Tuesday, December 11, 2018

Rewriting Life

The speaker referred to "strategies for protection from painful memories." He said many of us, unable to face the reality of horrible childhoods, unconsciously rewrote our family history and called that period of life by many terms, such as happy, conventional, nearly perfect.

Yes, I thought, I was one of them. In seminary, we had to take courses in pastoral counseling. In a personal interview, the lead professor asked me about my childhood.

"My mother was warm and accepting; my dad was quiet. I had a conventional, happy childhood." I said more than that—and thought I was telling the truth.

Years later, I was showering and realized I had not seen my family the way they truly were. "My mother was hard-hearted and unloving!" I yelled at my wife. "My dad was mean and brutal!"

Shirley hugged me and said, "Several times I heard you talk to others about your warm, loving family. I thought your mother was one of the coldest individuals I've ever met."

That opened me up. I had deceived myself (or I could call it lived in denial) and used words like conventional or happy to express my childhood. From that day onward, I began to accept my real family history.
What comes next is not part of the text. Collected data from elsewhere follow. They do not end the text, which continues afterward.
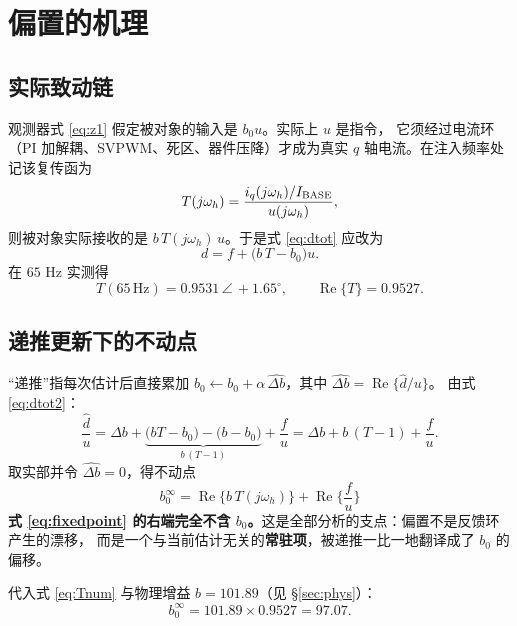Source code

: \documentclass[11pt,a4paper]{ctexart}
\newcommand{\RE}{\operatorname{Re}}
\begin{document}
\section{偏置的机理}

\subsection{实际致动链}

观测器式 \eqref{eq:z1} 假定被对象的输入是 $b_0u$。实际上 $u$ 是指令，
它须经过电流环（PI 加解耦、SVPWM、死区、器件压降）才成为真实 $q$ 轴电流。在注入频率处记该复传函为
\begin{equation}
T(j\omega_h)=\frac{i_q(j\omega_h)/I_{\rm BASE}}{u(j\omega_h)} ,
\label{eq:T}
\end{equation}
则被对象实际接收的是 $b\,T(j\omega_h)\,u$。于是式 \eqref{eq:dtot} 应改为
\begin{equation}
d=f+\big(b\,T-b_0\big)u .
\label{eq:dtot2}
\end{equation}
在 $65$ Hz 实测得
\begin{equation}
T(65\,\mathrm{Hz})=0.9531\,\angle\,+1.65^{\circ},\qquad \RE\{T\}=0.9527 .
\label{eq:Tnum}
\end{equation}

\subsection{递推更新下的不动点}

“递推”指每次估计后直接累加 $b_0\leftarrow b_0+\alpha\,\widehat{\Delta b}$，其中 $\widehat{\Delta b}=\RE\{\hat d/u\}$。
由式 \eqref{eq:dtot2}：
\begin{equation}
\frac{\hat d}{u}=\Delta b+\underbrace{\big(bT-b_0\big)-\big(b-b_0\big)}_{\textstyle b\,(T-1)}+\frac{f}{u}
=\Delta b+b\,(T-1)+\frac{f}{u} .
\label{eq:dbias}
\end{equation}
取实部并令 $\widehat{\Delta b}=0$，得不动点
\begin{equation}
\boxed{\;b_0^{\infty}=\RE\big\{b\,T(j\omega_h)\big\}+\RE\Big\{\frac{f}{u}\Big\}\;}
\label{eq:fixedpoint}
\end{equation}
\textbf{式 \eqref{eq:fixedpoint} 的右端完全不含 $b_0$。}这是全部分析的支点：偏置不是反馈环产生的漂移，
而是一个与当前估计无关的\textbf{常驻项}，被递推一比一地翻译成了 $b_0$ 的偏移。

代入式 \eqref{eq:Tnum} 与物理增益 $b=101.89$（见 \S\ref{sec:phys}）：
\begin{equation}
b_0^{\infty}=101.89\times0.9527=97.07 .
\end{equation}
\end{document}

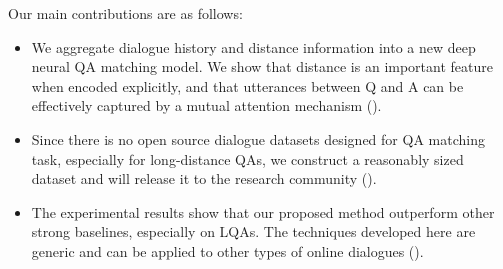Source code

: Our main contributions are as follows:
\begin{itemize}
    \item We aggregate dialogue history and distance information into a new deep
neural QA matching model. We show that distance is an important feature when encoded explicitly, and that utterances between Q and A can be effectively captured by a mutual attention mechanism ().  %
    \item Since there is no open source dialogue datasets designed for
QA matching task, especially for long-distance QAs, 
we construct a reasonably sized dataset and will release it to the research community (). 
    \item The experimental results show that our proposed method outperform 
other strong baselines, especially on LQAs. 
The techniques developed here are generic and can
be applied to other types of online dialogues ().
\end{itemize}

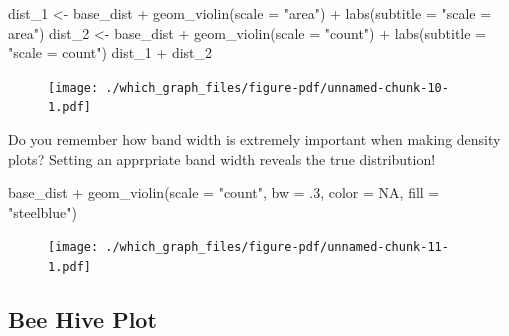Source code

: \documentclass[
  letterpaper,
]{book}
\newenvironment{Shaded}{\begin{snugshade}}{\end{snugshade}}
\newcommand{\AttributeTok}[1]{\textcolor[rgb]{0.40,0.45,0.13}{#1}}
\newcommand{\ConstantTok}[1]{\textcolor[rgb]{0.56,0.35,0.01}{#1}}
\newcommand{\DecValTok}[1]{\textcolor[rgb]{0.68,0.00,0.00}{#1}}
\newcommand{\FunctionTok}[1]{\textcolor[rgb]{0.28,0.35,0.67}{#1}}
\newcommand{\NormalTok}[1]{\textcolor[rgb]{0.00,0.23,0.31}{#1}}
\newcommand{\OtherTok}[1]{\textcolor[rgb]{0.00,0.23,0.31}{#1}}
\newcommand{\SpecialCharTok}[1]{\textcolor[rgb]{0.37,0.37,0.37}{#1}}
\newcommand{\StringTok}[1]{\textcolor[rgb]{0.13,0.47,0.30}{#1}}
\begin{document}
\begin{Shaded}
\begin{Highlighting}[]
\NormalTok{dist\_1 }\OtherTok{\textless{}{-}}\NormalTok{ base\_dist }\SpecialCharTok{+} \FunctionTok{geom\_violin}\NormalTok{(}\AttributeTok{scale =} \StringTok{"area"}\NormalTok{) }\SpecialCharTok{+} \FunctionTok{labs}\NormalTok{(}\AttributeTok{subtitle =} \StringTok{"scale = \textquotesingle{}area\textquotesingle{}"}\NormalTok{)}
\NormalTok{dist\_2 }\OtherTok{\textless{}{-}}\NormalTok{ base\_dist }\SpecialCharTok{+} \FunctionTok{geom\_violin}\NormalTok{(}\AttributeTok{scale =} \StringTok{"count"}\NormalTok{) }\SpecialCharTok{+} \FunctionTok{labs}\NormalTok{(}\AttributeTok{subtitle =} \StringTok{"scale = \textquotesingle{}count\textquotesingle{}"}\NormalTok{)}
\NormalTok{dist\_1 }\SpecialCharTok{+}\NormalTok{ dist\_2}
\end{Highlighting}
\end{Shaded}

\begin{figure}[H]

{\centering \texttt{[image: ./which\_graph\_files/figure-pdf/unnamed-chunk-10-1.pdf]}

}

\end{figure}

Do you remember how band width is extremely important when making
density plots? Setting an apprpriate band width reveals the true
distribution!

\begin{Shaded}
\begin{Highlighting}[]
\NormalTok{base\_dist }\SpecialCharTok{+} \FunctionTok{geom\_violin}\NormalTok{(}\AttributeTok{scale =} \StringTok{"count"}\NormalTok{, }\AttributeTok{bw =}\NormalTok{ .}\DecValTok{3}\NormalTok{, }\AttributeTok{color =} \ConstantTok{NA}\NormalTok{, }\AttributeTok{fill =} \StringTok{"steelblue"}\NormalTok{)}
\end{Highlighting}
\end{Shaded}

\begin{figure}[H]

{\centering \texttt{[image: ./which\_graph\_files/figure-pdf/unnamed-chunk-11-1.pdf]}

}

\end{figure}

\hypertarget{bee-hive-plot}{%
\subsection{Bee Hive Plot}\label{bee-hive-plot}}
\end{document}

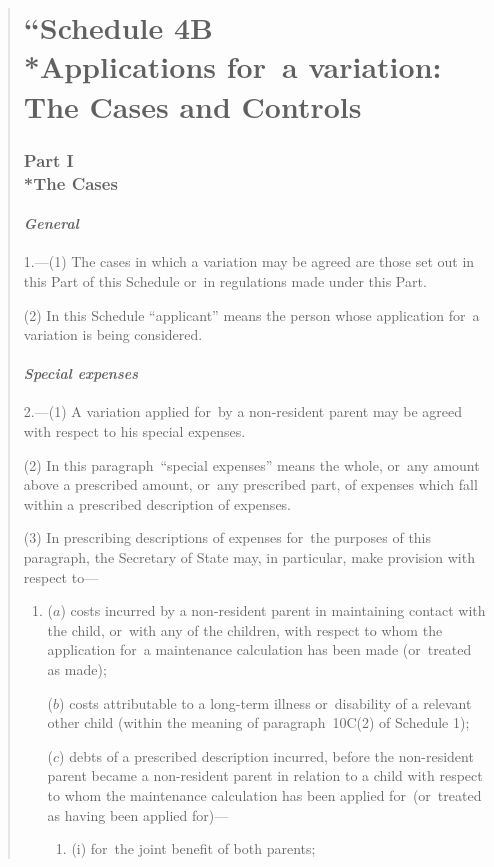 \documentclass[12pt,a4paper]{article}
\begin{document}
\begin{quotation}
\part*{\noindent “S\lowercase{CHEDULE} 4B\\*Applications for~a variation: The Cases and Controls}

\section*{Part I\\*The Cases}

\subsection*{\itshape General}

1.---(1) The cases in which a variation may be agreed are those set out in this Part of this Schedule or~in regulations made under this Part.

(2) In this Schedule “applicant” means the person whose application for~a variation is being considered.

\subsection*{\itshape Special expenses}

2.---(1) A variation applied for~by a non-resident parent may be agreed with respect to his special expenses.

(2) In this paragraph~“special expenses” means the whole, or~any amount above a prescribed amount, or~any prescribed part, of expenses which fall within a prescribed description of expenses.

(3) In prescribing descriptions of expenses for~the purposes of this paragraph, the Secretary of State may, in particular, make provision with respect to—
\begin{enumerate}\item[]
($a$) costs incurred by a non-resident parent in maintaining contact with the child, or~with any of the children, with respect to whom the application for~a maintenance calculation has been made (or~treated as made);

($b$) costs attributable to a long-term illness or~disability of a relevant other child (within the meaning of paragraph~10C(2)  of Schedule 1);

($c$) debts of a prescribed description incurred, before the non-resident parent became a non-resident parent in relation to a child with respect to whom the maintenance calculation has been applied for~(or~treated as having been applied for)—
\begin{enumerate}\item[]
(i) for~the joint benefit of both parents;


\end{enumerate}
\end{enumerate}
\end{quotation}
\end{document}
A year later, I could admit that I had been physically, verbally, and sexual assaulted as a child and that neither of my parents expressed affection.

God, help me not to rewrite my childhood history.
Instead, help me to accept the real one.

* * * * *

This post is excerpted from Cec's book More Than Surviving: Courageous Meditations for Men Hurting from Childhood Abuse (Kregel, 2018).

1 comment:

Roger Mann said...

Oh man, I did that for years. I convinced myself I had a great childhood and told anyone who asked. As time went on, like you my wife would ask me about my dad and mom and there was a nagging itch in the back of my mind that was uncomfortable with trying to explain what she saw with what I remembered.

Reality has a way of refusing to stay hidden forever. Eventually the dam of denial breaks from the strain and it all comes flooding out, usually in tears. I too had to finally accept the reality of the family I really had and begin to deal with the issues I had refused to look at in my behavior and character all those years from my "happy childhood".

There is much rewriting that I have been doing over the last 10 years or so. I need more paper!